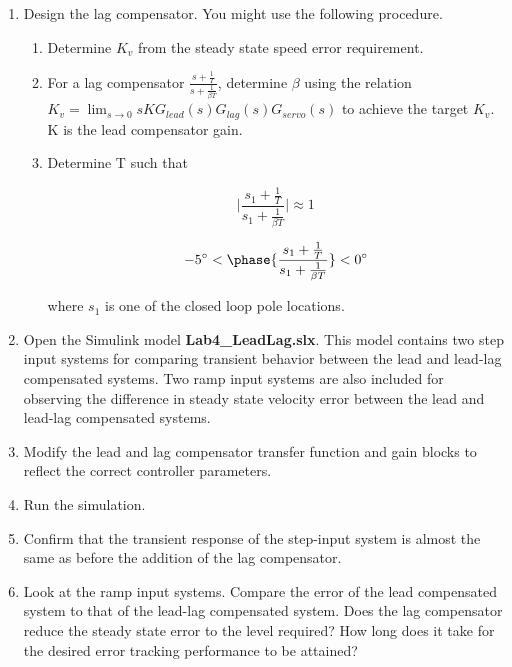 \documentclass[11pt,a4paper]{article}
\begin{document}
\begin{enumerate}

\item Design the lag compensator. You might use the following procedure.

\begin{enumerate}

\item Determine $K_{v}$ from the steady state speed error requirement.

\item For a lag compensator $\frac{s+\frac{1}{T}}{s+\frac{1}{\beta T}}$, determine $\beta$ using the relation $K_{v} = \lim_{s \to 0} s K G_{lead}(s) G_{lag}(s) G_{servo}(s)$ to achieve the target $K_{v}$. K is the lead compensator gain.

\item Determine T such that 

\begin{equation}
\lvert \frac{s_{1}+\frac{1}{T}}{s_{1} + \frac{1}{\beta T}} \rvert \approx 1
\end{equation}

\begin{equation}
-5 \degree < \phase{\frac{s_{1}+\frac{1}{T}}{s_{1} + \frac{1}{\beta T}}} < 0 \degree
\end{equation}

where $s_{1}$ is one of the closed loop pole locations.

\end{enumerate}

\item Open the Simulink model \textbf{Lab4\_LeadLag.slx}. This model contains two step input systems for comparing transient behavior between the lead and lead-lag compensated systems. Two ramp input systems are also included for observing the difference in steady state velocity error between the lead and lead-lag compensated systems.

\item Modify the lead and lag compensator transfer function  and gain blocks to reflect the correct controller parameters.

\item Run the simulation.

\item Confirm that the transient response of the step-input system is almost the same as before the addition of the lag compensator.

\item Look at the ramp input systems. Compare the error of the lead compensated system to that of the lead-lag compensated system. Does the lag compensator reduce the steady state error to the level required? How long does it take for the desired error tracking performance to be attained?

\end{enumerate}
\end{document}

-=-=-=-=-

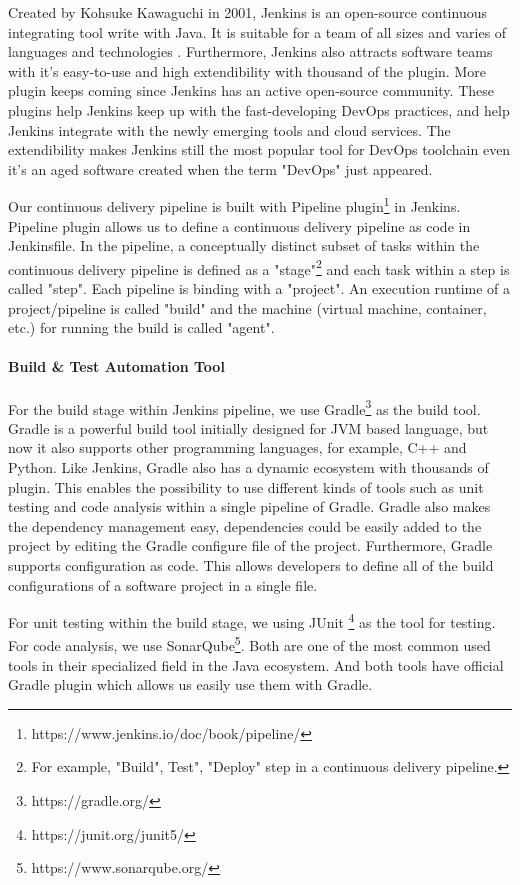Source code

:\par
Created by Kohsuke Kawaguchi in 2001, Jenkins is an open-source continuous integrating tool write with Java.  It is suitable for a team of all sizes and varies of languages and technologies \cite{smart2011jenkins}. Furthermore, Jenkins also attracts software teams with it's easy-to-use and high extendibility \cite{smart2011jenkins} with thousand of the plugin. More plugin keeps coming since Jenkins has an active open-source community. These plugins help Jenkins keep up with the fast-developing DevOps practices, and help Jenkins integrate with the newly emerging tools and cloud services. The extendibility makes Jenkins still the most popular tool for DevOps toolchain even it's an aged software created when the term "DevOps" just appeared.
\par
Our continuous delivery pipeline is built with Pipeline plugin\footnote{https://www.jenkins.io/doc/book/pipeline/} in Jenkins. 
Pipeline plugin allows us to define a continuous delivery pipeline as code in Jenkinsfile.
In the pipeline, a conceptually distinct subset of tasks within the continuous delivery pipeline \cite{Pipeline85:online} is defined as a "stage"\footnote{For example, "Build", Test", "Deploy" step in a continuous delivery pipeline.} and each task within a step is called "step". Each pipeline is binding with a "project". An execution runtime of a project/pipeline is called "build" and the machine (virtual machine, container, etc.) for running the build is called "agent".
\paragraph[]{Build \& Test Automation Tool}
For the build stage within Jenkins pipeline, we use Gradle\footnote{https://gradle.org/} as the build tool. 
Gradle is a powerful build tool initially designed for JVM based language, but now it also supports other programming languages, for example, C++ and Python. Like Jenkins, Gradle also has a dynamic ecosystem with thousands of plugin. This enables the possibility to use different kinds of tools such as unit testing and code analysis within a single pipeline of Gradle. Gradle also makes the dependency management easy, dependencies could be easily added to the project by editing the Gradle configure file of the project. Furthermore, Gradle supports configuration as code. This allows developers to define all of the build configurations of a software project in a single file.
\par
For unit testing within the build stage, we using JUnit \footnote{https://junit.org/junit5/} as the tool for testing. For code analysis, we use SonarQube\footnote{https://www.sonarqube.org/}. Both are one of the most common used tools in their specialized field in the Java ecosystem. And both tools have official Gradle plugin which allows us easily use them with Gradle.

-=-=-=-=-

INSTRUCTIONS TO FOLLOW: What this exercise asks for is every line of the data above with the word "compensated".

ANSWER TO THE PROBLEM:
\item Open the Simulink model \textbf{Lab4\_LeadLag.slx}. This model contains two step input systems for comparing transient behavior between the lead and lead-lag compensated systems. Two ramp input systems are also included for observing the difference in steady state velocity error between the lead and lead-lag compensated systems.
\item Look at the ramp input systems. Compare the error of the lead compensated system to that of the lead-lag compensated system. Does the lag compensator reduce the steady state error to the level required? How long does it take for the desired error tracking performance to be attained?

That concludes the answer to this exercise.